Entries supplied:
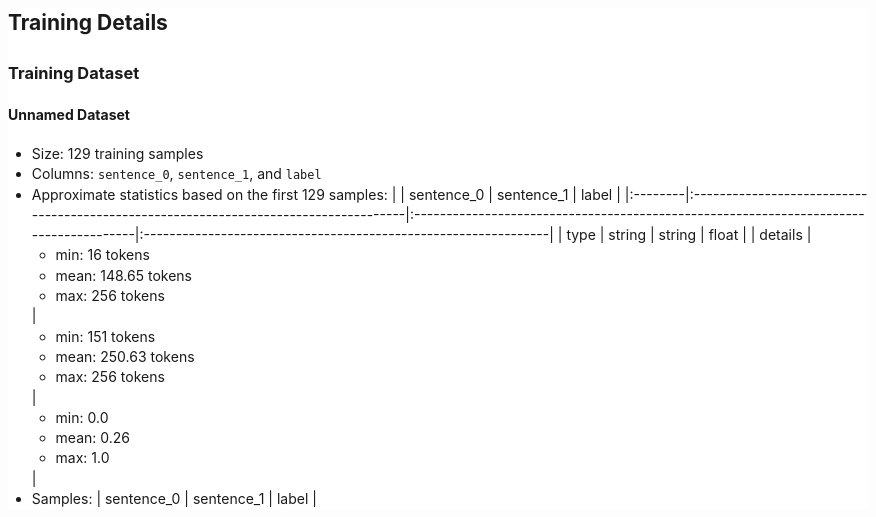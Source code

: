 









## Training Details

### Training Dataset

#### Unnamed Dataset

* Size: 129 training samples
* Columns: <code>sentence_0</code>, <code>sentence_1</code>, and <code>label</code>
* Approximate statistics based on the first 129 samples:
  |         | sentence_0                                                                           | sentence_1                                                                            | label                                                          |
  |:--------|:-------------------------------------------------------------------------------------|:--------------------------------------------------------------------------------------|:---------------------------------------------------------------|
  | type    | string                                                                               | string                                                                                | float                                                          |
  | details | <ul><li>min: 16 tokens</li><li>mean: 148.65 tokens</li><li>max: 256 tokens</li></ul> | <ul><li>min: 151 tokens</li><li>mean: 250.63 tokens</li><li>max: 256 tokens</li></ul> | <ul><li>min: 0.0</li><li>mean: 0.26</li><li>max: 1.0</li></ul> |
* Samples:
  | sentence_0                                                                                                                                                                                                                                                                                                                                                                                                                                                                                                                                                                                                                                                                                                                                                                                                                                                                                                                                                                                                                                                                                                                                                                                                                                                                                                                                                  | sentence_1                                                                                                                                                                                                                                                                                                                                                                                                                                                                                                                                                                                                                                                                                                                                                                                                                                                                                                                                                                                                                                                                             | label            |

Work task:
Write out the material exactly as it stands, omitting every picture.

Output of the exercise:
Source code

: 









## Training Details

### Training Dataset

#### Unnamed Dataset

* Size: 129 training samples
* Columns: <code>sentence_0</code>, <code>sentence_1</code>, and <code>label</code>
* Approximate statistics based on the first 129 samples:
  |         | sentence_0                                                                           | sentence_1                                                                            | label                                                          |
  |:--------|:-------------------------------------------------------------------------------------|:--------------------------------------------------------------------------------------|:---------------------------------------------------------------|
  | type    | string                                                                               | string                                                                                | float                                                          |
  | details | <ul><li>min: 16 tokens</li><li>mean: 148.65 tokens</li><li>max: 256 tokens</li></ul> | <ul><li>min: 151 tokens</li><li>mean: 250.63 tokens</li><li>max: 256 tokens</li></ul> | <ul><li>min: 0.0</li><li>mean: 0.26</li><li>max: 1.0</li></ul> |
* Samples:
  | sentence_0                                                                                                                                                                                                                                                                                                                                                                                                                                                                                                                                                                                                                                                                                                                                                                                                                                                                                                                                                                                                                                                                                                                                                                                                                                                                                                                                                  | sentence_1                                                                                                                                                                                                                                                                                                                                                                                                                                                                                                                                                                                                                                                                                                                                                                                                                                                                                                                                                                                                                                                                             | label            |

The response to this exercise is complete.